Boing Boing Staging

The fashion boutiques that line the "Champs-Élysées" of a massive Syrian refugee camp are a fascinating lens on the crisis

Sara Elizabeth Williams’ long, beautifully written profile of the merchants who established illegal storefronts on the Champs-Élysées, a stretch of road in Jordan’s Za’atari refugee camp — home to 93,000 Syrian refugees — is a lens on the crisis created by decades of western complicity in the brutal Assad regime, followed by a global proxy war fought on Syrian soil, with no compassion or regard by any of the belligerents for the civilian costs.


The merchants have no overheads to speak of; they don’t pay rent, and they are tapped into the snarling, endless hairball of stolen electricity infrastructure that snakes through the entire camp, part of the activity that gives rise to the UN High Commission on Refugees’ monthly $500K electric bill for Za’atari.

The merchants come from a variety of backgrounds, but all source their materials from outside the camp, in Jordan, where they can only venture if they can get hard-to-acquire travel papers. These are secured thanks to the Jordanians who profit from the camp by wholesaling to the merchants of the Champs-Élysées; and since Jordanians can’t enter the camp, they must depend on the refugees for access to a 93,000-person market.

The merchants’ shifting stock reflect changes in the refugees’ perceptions of their situation; they’ve begun to stock a wide variety of footwear (beyond the simple sandals that dominated the camp a year ago), and rentals for wedding dresses are a booming business as couples settle down to start families in what appears to be a perpetual, unbreakable deadlock.


At the same time, the low-end market is booming, as the poorest of the refugees struggle to stay clothed, and merchants bring in second- and third-hand goods bought from dealers in used western clothing donated to charity shops in the rich world.

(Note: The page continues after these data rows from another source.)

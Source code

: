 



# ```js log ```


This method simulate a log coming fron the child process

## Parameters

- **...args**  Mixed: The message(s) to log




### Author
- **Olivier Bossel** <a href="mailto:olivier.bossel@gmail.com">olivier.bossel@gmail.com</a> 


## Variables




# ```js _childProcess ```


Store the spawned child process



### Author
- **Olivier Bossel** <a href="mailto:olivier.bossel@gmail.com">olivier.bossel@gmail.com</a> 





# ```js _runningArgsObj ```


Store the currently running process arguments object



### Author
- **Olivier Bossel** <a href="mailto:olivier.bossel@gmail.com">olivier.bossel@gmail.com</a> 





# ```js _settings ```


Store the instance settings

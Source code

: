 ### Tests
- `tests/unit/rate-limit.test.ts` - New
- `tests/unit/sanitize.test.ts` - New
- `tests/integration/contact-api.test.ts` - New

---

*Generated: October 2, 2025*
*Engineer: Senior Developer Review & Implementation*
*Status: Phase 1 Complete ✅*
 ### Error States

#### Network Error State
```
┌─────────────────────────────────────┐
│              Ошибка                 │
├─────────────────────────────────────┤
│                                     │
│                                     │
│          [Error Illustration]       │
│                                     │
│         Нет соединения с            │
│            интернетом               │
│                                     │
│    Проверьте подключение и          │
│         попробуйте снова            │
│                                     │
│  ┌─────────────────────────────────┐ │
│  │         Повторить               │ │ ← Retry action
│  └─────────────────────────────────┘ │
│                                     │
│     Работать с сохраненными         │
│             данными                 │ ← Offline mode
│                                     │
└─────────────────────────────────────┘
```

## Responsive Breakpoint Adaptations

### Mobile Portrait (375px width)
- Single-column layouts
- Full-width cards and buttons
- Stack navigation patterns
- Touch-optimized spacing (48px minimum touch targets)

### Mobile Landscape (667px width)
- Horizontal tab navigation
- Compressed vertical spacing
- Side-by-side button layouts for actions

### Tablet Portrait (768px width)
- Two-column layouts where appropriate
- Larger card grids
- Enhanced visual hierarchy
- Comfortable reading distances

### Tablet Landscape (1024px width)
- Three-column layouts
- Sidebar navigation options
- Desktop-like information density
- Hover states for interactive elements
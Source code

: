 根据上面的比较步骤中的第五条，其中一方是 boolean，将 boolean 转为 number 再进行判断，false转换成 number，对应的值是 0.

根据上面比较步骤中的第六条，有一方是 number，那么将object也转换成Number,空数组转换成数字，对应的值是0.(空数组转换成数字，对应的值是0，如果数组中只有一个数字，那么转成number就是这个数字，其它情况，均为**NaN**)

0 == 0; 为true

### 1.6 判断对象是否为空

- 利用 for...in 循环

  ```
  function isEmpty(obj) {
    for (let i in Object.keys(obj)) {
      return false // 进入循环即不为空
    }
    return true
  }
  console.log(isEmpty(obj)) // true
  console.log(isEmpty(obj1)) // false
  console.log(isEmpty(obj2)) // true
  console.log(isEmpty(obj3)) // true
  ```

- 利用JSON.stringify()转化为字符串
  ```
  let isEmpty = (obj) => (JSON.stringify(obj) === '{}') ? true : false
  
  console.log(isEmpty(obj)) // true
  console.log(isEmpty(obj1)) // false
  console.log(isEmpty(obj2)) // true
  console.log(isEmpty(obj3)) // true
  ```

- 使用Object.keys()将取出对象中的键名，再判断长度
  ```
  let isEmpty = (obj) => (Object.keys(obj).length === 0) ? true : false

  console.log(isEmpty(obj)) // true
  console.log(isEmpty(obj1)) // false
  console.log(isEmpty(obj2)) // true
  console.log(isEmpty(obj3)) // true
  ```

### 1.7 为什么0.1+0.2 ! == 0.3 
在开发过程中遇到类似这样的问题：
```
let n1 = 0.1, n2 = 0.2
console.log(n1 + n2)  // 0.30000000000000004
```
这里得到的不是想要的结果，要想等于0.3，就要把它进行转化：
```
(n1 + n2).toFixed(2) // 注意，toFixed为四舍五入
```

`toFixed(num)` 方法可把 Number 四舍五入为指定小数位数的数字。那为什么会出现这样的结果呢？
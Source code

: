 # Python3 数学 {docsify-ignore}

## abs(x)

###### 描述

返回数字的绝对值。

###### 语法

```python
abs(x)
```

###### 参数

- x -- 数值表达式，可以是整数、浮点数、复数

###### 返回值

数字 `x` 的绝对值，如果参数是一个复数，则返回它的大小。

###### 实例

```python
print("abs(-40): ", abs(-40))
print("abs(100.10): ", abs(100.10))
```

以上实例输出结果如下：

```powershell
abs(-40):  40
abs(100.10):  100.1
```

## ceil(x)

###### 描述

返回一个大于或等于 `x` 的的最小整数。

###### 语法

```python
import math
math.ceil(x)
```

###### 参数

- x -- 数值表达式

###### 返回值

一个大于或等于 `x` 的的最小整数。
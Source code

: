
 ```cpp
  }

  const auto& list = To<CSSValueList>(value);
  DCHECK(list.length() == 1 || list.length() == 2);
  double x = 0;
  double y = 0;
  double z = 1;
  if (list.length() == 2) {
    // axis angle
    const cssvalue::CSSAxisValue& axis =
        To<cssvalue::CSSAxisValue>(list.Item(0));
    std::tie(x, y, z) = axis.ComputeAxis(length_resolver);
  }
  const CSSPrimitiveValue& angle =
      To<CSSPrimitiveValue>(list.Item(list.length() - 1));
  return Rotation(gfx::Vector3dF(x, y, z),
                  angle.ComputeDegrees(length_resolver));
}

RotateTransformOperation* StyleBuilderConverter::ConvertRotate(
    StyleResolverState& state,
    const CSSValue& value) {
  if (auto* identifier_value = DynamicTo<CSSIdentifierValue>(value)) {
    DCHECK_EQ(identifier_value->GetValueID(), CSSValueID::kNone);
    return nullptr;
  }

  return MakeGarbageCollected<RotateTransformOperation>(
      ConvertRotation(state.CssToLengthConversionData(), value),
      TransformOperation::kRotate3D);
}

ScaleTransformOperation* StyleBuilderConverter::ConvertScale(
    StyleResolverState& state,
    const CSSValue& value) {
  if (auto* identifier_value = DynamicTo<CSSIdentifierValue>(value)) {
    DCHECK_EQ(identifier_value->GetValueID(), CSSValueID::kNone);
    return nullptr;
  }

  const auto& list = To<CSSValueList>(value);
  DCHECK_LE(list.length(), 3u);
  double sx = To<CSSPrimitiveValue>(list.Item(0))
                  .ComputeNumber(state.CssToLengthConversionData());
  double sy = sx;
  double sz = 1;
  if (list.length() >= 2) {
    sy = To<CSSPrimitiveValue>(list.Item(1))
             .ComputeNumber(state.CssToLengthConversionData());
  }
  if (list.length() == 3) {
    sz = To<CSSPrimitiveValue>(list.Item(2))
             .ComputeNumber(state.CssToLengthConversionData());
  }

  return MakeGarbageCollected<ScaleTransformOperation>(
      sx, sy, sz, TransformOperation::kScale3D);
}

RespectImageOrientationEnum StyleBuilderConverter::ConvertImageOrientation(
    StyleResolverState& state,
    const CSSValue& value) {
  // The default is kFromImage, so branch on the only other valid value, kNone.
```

Williams closes by noting that the UN is instituting a new electrical distribution system designed to make it harder to steal power (whether that works is unclear), but Williams says that the merchants can still make a go of it, even with added overheads.


With minimal overhead — no rent, taxes or electricity bills — Abu Ala’s operation has grown from a single table to something closer to a mall — three pre-fab caravans in a row, selling lingerie, menswear and womenswear — in less than a year and a half. He grosses about 4,000 Jordanian dinars ($5,650) each month from his menswear store alone, and pays a handful of employees 15 Jordanian dinars ($21) per week. Business is good.

Young men are keen to wear fitted long-sleeve t-shirts in soft jersey, so this is what Abu Ala stocks the most. He also has a wall of preppy button-down stuff, lots of knock-off Burberry, and another wall filled with sporty tracksuit tops. Abu Ala’s advice for newcomers? “You’ve got to follow the trends. Syrians have changed the way they dress since arriving in Jordan. No more of these,” he gestures at his own baggy cuffs. “Now they like skinny jeans.”

Abu Ala’s price point is 20 percent lower than in Mafraq, the nearest city, which he says draws outside money in. “The guards and camp staff get their salary monthly and the first thing they do is buy clothes from my shop.” Abu Ala even has special customers who ask him to call them when he gets new stock. He does, every time.


Profit and Loss on the ‘Champs-Élysées’ of a Syrian Refugee Camp [Sara Elizabeth Williams/Business of Fashion]

(via Naked Capitalism)


(Image: Dustin Mennie)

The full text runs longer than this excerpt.